In an interview with the governor on Wednesday, a somewhat odd exchange occurred when GBH radio host Jim Braude asked, “Would you say you’re a childless cat lady, governor?” Gov. Maura Healey laughed, and Braude pushed, “I mean, it is fair, is it not?”


Hands clasped and a slight smile on her face, Healey replied, “Well, our step-children would disagree with that,” referring to the children of her partner, Joanna Lydgate, who shares custody with her ex-husband, “and our teenager at home would disagree with that.”


The typically private Healey, like Vice President Kamala Harris, is part of a blended family. But the parental status of women in politics has become a sour flashpoint in the context of former President Donald Trump’s veep pick – Ohio senator J.D. Vance – saying the nation is “effectively run ... by a bunch of childless cat ladies who are miserable at their own lives and the choices that they’ve made, and so they want to make the rest of the country miserable, too.”

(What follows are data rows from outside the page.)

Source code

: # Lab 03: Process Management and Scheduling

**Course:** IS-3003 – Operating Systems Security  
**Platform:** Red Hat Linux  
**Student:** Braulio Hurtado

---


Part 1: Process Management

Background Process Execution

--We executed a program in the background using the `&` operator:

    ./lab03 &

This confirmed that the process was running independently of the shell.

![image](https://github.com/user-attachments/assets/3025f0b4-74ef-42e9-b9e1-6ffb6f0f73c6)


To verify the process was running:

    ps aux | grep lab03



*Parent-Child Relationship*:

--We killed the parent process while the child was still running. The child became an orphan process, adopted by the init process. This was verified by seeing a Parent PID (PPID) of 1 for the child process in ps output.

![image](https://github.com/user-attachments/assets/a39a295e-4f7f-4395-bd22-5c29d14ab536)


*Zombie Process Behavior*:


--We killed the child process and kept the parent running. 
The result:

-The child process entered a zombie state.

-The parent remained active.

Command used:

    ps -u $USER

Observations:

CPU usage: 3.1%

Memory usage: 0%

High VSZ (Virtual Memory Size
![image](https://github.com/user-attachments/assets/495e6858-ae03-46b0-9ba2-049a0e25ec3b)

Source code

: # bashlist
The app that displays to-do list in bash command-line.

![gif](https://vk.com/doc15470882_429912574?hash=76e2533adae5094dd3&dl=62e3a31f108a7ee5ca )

Vance said that those without children – specifically referencing Congresswoman Alexandria Ocasio-Cortez; Harris, who has step-children; and Transportation Secretary Pete Buttigieg, who has adopted children with his husband – lack a “direct stake” in the country’s future.

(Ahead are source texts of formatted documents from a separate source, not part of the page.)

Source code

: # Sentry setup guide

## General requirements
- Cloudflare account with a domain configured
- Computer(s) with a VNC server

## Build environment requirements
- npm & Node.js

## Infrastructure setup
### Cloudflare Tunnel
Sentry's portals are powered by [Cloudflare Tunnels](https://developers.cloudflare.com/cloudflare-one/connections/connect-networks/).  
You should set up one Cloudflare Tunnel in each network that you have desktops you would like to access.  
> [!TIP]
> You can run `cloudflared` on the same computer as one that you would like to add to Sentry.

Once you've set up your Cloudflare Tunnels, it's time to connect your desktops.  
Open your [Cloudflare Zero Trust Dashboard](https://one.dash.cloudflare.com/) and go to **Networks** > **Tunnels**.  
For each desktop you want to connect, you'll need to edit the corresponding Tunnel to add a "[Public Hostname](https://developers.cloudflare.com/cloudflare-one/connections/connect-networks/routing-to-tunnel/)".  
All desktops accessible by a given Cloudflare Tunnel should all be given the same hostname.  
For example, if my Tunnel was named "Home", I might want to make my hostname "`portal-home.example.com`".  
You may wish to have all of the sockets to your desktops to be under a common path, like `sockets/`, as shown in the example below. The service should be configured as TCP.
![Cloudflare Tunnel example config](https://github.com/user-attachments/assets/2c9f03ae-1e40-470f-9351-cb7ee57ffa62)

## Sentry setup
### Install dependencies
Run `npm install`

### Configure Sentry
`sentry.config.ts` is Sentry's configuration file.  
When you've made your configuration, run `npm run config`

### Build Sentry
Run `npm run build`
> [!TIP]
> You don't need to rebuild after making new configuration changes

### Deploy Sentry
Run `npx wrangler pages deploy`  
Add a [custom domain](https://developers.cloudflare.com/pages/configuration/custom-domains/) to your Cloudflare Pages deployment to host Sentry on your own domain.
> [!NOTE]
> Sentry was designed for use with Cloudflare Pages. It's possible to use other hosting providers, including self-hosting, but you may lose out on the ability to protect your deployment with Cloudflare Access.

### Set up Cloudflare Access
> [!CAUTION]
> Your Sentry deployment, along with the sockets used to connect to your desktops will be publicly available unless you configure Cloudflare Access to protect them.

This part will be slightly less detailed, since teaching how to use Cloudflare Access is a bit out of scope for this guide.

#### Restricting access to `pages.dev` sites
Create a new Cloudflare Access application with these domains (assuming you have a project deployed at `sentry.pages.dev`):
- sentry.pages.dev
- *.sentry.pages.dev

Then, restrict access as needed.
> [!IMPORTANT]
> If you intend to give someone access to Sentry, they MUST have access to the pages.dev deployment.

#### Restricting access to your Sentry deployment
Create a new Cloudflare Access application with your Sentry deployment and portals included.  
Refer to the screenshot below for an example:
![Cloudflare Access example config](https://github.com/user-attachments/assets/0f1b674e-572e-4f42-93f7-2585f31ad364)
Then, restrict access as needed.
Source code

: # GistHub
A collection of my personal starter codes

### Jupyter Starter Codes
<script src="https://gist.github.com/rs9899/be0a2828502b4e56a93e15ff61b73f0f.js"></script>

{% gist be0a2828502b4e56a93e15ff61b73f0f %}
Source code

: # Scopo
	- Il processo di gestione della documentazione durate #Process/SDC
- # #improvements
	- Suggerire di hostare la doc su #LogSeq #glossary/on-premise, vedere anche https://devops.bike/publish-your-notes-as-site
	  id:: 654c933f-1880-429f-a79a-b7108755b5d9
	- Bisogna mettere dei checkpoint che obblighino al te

Beyond generally advising that people not judge others’ parental circumstances, Healey asked “who are you to say what brings a woman fulfillment? … Not only is it a ridiculous, cruel, and disgusting comment, it's also really serious because what it actually speaks to, underlying all of this, the degree of misogyny and sexism that both J.D. Vance and Donald Trump have toward women.”


As the presidential race swirled with unpleasantness, one of the few major pieces of legislation to make it out of a late night end-of-session legislative rush on Beacon Hill will put a long-sought button on the question of who qualifies as a parent in Massachusetts.


People who have children through birth, adoption, marriage, surrogacy, sperm donation, and assisted reproduction like in-vitro fertilization – as well as those who become “de facto” parents – are included under updated parentage legislation now awaiting Healey’s signature. The governor expressed her support for the law earlier in 2024.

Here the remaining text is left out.